Flirting with fiber in Spokane
Group zeroes in on a couple of options for municipal high-speed internetAugust 16th, 2018
Members of a city-appointed working group charged with exploring options for a fiber optic network in Spokane say they’ve narrowed their focus to two possibilities: a public-private partnership or a private company.
The concept is not without its critics; one industry expert says building a fiber optic network in the city wouldn’t be a wise move, and one internet service provider agrees.
Spokane City Councilman Breean Beggs says the group has been meeting every other week for four months, during which time members have conducted research and received presentations from a variety of companies involved in fiber optics.

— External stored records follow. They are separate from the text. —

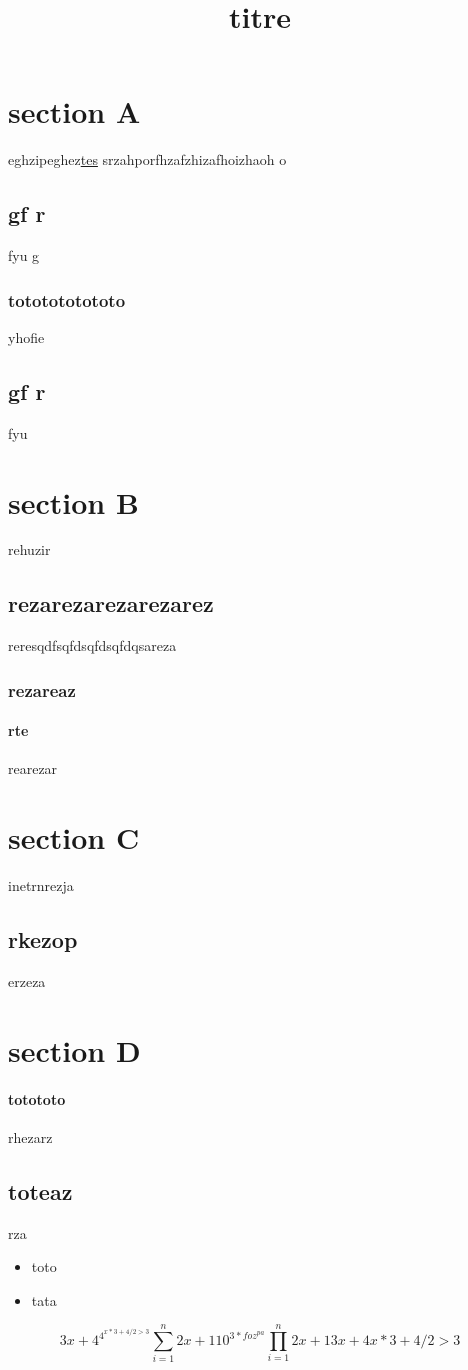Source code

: \documentclass{article}
\title{titre}
\begin{document}
\maketitle
\section{section A}{eghzipeghez\underline{\color{red}tes}
srzahporfhzafzhizafhoizhaoh o\subsection{gf r}{fyu g\subsubsection{tototototototo}{yhofie}
} \subsection{gf r}{fyu}}

\section{section B}{rehuzir\subsection{rezarezarezarezarez}{reresqdfsqfds\color{red}qfdsqfdqsareza\subsubsection{rezareaz}{\paragraph{rte}{rearezar}}}}
	 	 \tableofcontents
\section{section C}{inetrnrezja\subsection{rkezop}{erzeza}}
\section{section D}{\paragraph{totototo}{rhezarz}\subsection{toteaz}{rza}}
\begin{itemize}
	 \item toto

	        \item tata    
\end{itemize}

\begin{equation}
3x+4^{4^{x*3+4/2 > 3}}
{\sum_{i=1 }^{n} 2x+1} 
10^{3*foz^{pa}}
{\prod_{i=1 }^{n} 2x+1}
3x+4x*3+4/2 > 3
\end{equation}
\end{document}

“For several years, people have been coming down to the City Council open forum and asking us to look into figuring out how to upgrade our internet broadband to fiber around the city,” Beggs says. “I looked into it and found out there wasn’t a plan, so I talked with my fellow City Council members and got them to agree to approve a resolution directing me to start a work group on improving broadband access throughout the city.”
Members of the group say they’re dissatisfied by current broadband speeds and prices, particularly for underserved neighborhoods.
“Right now, for most providers in most parts of the city, there is just a very low maximum that you can get, no matter whether you’re willing to pay more or not,” Beggs claims.
Beggs says the group expects to send a report on their findings and recommendations for further research within the next six weeks.
The group is calling one option it’s exploring the Ammon model, named for the southeastern Idaho city with a population of just over 15,000.
“The city essentially built a fiber network and then made it available to any private company that wanted to provide internet service over that network,” Beggs says. “It had the result of significantly reducing the cost to consumers, increasing the speed substantially, and then it also allowed the city to wire itself as a smart city.”
Zach Shallbetter, a member of the working group, is president and cofounder of digital studio Uxiliary and president of the Inland Northwest Technologists group. He says that if Spokane chose something like the Ammon model, consumers would be able to choose “on the fly” which internet service provider to subscribe to and for which services. While the city would handle billing, Shallbetter says it would be a public-private partnership in which the public would own the fiber and infrastructure from which private companies would lease access.
Beggs says Ammon’s city government split broadband into three branches: one to build the network, one to maintain it, and one to provide internet service.
Beggs says that as he understands it, Ammon homeowners and businesses pay a monthly fee for a few years to cover the cost of building the infrastructure for the network, a monthly fee for maintenance, and a fee to the internet service provider of their choice.
“The city assisted in financing it, but the actual cost of installing the infrastructure was paid by the users of it,” he says.
Ammon installed its fiber optic network in sections. Beggs says the group’s research shows that Ammon asked residents of each neighborhood if they were interested in a fiber optic network, estimated individual prices, and presold service to the network.
“For each property where they installed it, they put essentially a utility lien on that property so the city knew they would get paid back for it over time, even if the property owner sold,” Beggs says.
The other option the group is considering is collaborating with Madison, Wis.-based TDS Telecom. Beggs says TDS Telecom would build a new fiber network to homes and businesses throughout the city. Because TDS Telecom would be building infrastructure that the company would own, no contract with the city would be necessary.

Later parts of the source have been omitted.